Rap-Tors

Dartmoor

With record amounts of rain so far this year, it is a rare occurrence to be out for a walk without waterproof outerwear covering every inch of my body.  I know on this particular occasion I am taking a small risk as the weather could change in an instant, back to punishing rains and winds, but my weather app is telling me there are a few hours before the rain sets in for the rest of the day and I am happy to take the risk.

As Roger, Sam and I head out onto the moors, the sky is a blue-grey and the tors look especially brooding on top of the hills.  The sun has tentatively peeked out, affecting sepia toned lighting akin to an old photo found at a flea market.  With the wind to our backs, we three march up past Crockern Tor, and then north along the ridge.

We sloshed through the boggy paths past Litteford Tor and Longaford Tor, and carried on towards Higher White Tor.  On route, we pass sheep that will be giving birth in a few weeks.  We hear the sounds of dogs barking as they work with the farmer on the other side of the valley to gather sheep.   After about forty-five minutes, we reach Higher White Tor, clamber to the top and pause taking in the views.  The sun is now casting our shadows across the gorse, reeds and granite boulders.   The sudden flapping of wings turns our attention as a pair of Curlew fly away, low to the ground.  Looking up to see the parting clouds, we glimpse a Buzzard circling overhead.

We sit and watch, trying to determine where this magnificent bird will touch down.  Moments later, another Buzzard joins the scene and the two lazily drift arcs in the sky, either hunting or waiting for a clear moment to feed on something perhaps already lying dead down below.

To a bird of prey, the world is three categories: food, threat, or simply irrelevant.  The three of us are solidly in this last camp.  I’ve learned from many walks that coming upon a bird of prey sitting atop a fence post with its vice-like feet and solid long talons, fixing me with its steely expression of extreme indifference, I can safely watch back with curiosity and admiration.  That’s right, I am neither food nor threat.  In moments such as these, I would hate to be a vole, small bird, mouse, rat, fish, rabbit, or hey, even one of our chickens.  I wouldn’t stand a chance.

Birds of prey are powerful and fast, graceful and nimble as they soar above upland landscape.  And yet, despite appearing ferocious, they are fragile.  I suppose that is what being a bird of prey ultimately means.   They sit on the top of the food chain and their numbers are essentially controlled by the amount of prey available to them.  Almost anything can potentially tip the delicate balance of their ecosystem.  They are hunted, become accidental victims of attempts to poison other wildlife, or fail to thrive because of even a reduction in caterpillars upon whom the small prey feed.   I know many who do not like to see a bird of prey pass by the bird feeder, fearing the future of other garden visitors.   But, the presence of a bird of prey indicates there is ample food available, a strong indication of an environment in balance.  Otherwise, I wouldn’t see them at all.

As if on cue, this Sparrowhawk entered our garden.

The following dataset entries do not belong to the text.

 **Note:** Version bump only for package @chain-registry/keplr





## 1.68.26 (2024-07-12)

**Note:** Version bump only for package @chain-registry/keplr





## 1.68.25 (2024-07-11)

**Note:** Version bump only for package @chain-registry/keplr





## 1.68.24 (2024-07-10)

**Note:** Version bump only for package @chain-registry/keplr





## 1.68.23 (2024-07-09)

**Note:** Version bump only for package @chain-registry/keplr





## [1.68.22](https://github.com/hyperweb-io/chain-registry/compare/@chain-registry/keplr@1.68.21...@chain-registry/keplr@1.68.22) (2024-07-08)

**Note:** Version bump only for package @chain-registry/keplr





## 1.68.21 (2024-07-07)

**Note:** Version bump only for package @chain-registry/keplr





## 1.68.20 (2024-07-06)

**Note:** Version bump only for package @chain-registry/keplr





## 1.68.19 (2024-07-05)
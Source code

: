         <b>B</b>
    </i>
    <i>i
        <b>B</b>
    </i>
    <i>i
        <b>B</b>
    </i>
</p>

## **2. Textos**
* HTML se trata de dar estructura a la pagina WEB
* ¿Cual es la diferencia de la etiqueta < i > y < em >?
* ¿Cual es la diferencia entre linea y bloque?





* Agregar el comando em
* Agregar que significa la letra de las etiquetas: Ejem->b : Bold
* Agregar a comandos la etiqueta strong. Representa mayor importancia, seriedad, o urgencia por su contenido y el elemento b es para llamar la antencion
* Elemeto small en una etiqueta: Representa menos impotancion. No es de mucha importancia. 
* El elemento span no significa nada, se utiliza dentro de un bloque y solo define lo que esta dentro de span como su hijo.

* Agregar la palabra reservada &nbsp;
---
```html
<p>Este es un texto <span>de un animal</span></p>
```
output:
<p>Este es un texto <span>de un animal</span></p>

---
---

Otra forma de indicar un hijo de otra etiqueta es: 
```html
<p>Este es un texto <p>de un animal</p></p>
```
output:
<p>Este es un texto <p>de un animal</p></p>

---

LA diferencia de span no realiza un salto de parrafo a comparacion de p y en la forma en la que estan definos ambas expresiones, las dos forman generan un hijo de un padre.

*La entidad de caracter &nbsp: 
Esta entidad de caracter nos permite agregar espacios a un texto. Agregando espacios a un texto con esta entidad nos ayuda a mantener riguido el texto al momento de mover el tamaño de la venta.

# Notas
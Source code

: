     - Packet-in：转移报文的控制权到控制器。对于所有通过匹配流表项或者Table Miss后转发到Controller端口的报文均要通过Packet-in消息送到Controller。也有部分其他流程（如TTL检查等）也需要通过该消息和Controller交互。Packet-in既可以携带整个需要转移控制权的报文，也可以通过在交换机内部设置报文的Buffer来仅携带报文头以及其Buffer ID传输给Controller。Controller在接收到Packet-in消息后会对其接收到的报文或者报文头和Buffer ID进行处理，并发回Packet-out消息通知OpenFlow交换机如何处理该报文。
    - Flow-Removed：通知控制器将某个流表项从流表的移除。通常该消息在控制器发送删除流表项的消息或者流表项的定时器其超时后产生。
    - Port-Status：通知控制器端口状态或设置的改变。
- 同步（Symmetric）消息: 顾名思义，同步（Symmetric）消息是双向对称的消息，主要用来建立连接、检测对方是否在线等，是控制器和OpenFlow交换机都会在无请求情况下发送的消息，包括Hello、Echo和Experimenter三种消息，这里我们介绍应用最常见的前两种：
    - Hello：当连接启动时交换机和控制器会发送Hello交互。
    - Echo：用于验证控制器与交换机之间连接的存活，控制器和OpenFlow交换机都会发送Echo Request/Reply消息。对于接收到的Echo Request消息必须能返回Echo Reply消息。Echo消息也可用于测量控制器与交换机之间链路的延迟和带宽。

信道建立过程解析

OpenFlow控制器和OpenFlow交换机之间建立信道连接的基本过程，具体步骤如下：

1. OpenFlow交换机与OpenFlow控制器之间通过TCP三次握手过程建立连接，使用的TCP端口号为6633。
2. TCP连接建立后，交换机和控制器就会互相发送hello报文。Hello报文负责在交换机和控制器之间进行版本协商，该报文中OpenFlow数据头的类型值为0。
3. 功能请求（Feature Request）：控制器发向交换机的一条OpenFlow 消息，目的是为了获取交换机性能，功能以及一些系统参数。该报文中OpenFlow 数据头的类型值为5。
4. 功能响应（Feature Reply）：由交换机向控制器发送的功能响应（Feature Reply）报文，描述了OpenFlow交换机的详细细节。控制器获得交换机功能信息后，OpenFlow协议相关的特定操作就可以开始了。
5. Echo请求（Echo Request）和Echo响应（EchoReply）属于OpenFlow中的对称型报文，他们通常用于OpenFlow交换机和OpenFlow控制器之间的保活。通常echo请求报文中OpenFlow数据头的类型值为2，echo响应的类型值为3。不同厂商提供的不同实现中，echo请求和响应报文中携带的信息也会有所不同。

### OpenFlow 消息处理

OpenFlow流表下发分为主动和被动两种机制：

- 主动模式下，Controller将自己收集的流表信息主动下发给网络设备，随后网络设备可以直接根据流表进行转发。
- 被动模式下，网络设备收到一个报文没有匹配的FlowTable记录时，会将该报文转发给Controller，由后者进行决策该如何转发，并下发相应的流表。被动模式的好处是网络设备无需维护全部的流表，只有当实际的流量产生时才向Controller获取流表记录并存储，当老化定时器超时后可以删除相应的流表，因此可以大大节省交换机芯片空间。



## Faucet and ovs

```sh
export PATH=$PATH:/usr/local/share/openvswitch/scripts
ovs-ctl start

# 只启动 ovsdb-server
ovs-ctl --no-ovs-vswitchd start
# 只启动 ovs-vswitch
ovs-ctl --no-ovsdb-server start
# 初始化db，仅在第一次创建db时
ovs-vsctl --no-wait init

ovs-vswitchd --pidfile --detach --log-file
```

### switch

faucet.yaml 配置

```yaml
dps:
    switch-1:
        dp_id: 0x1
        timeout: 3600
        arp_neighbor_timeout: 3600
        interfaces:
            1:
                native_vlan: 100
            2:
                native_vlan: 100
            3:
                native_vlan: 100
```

I concede it is a lousy photo, but it was stormy outside and all I had to hand was the camera on my phone.

As if on cue, this Sparrowhawk entered our garden. I concede it is a lousy photo, but it was stormy outside and all I had to hand was the camera on my phone.

And who can deny that it is darn thrilling to spot a bird of prey.   They are spectacular and spellbinding examples of power and grace.  Possessing top predator status can’t be easy and that means they will never be as numerous as other birds, so there is a certain novelty and happy surprise to seeing these elusive creatures.  Since moving to Dartmoor, we have spotted Red Kites, Hen Harriers, Buzzards, Kestrels, Sparrowhawks, Barn Owls, Tawny Owls, and Hobby.   Roger once spotted a pair of Peregrine Falcons in this very spot we are watching the Buzzards.  We have yet to see a Merlin.

Sometimes it’s not the seeing, but the hearing that lets us know they are in our midst.  The other night, we were awakened by a strange noise.  Still half asleep, I thought maybe we had mice in the ceiling.  But it was loud, too loud to be a nest of mice.  Roger went to investigate and announced that the sound, a pecking sound, was outside on the roof, not in the ceiling.  While instantly feeling relieved, I did stop to wonder what in the world is making that racket at this time of night on the roof?

It is too late in the season for Santa, but it had to be something nocturnal and something that could get up onto the roof.  That ruled out badgers, foxes, moles, deer, and presumably the Wisht Hounds from Wistman’s Wood.  This left us with the possibility of bats or birds of prey.  With sound as our only clue, we believe it was an owl eating its catch.  A mouse, rat, mole, rabbit or even a bird was likely being dined upon – whole! – above us as we attempted sleep.  Soon the sound stopped and we drifted back to sleep, content with the knowledge of a balanced and working ecosystem surrounding us.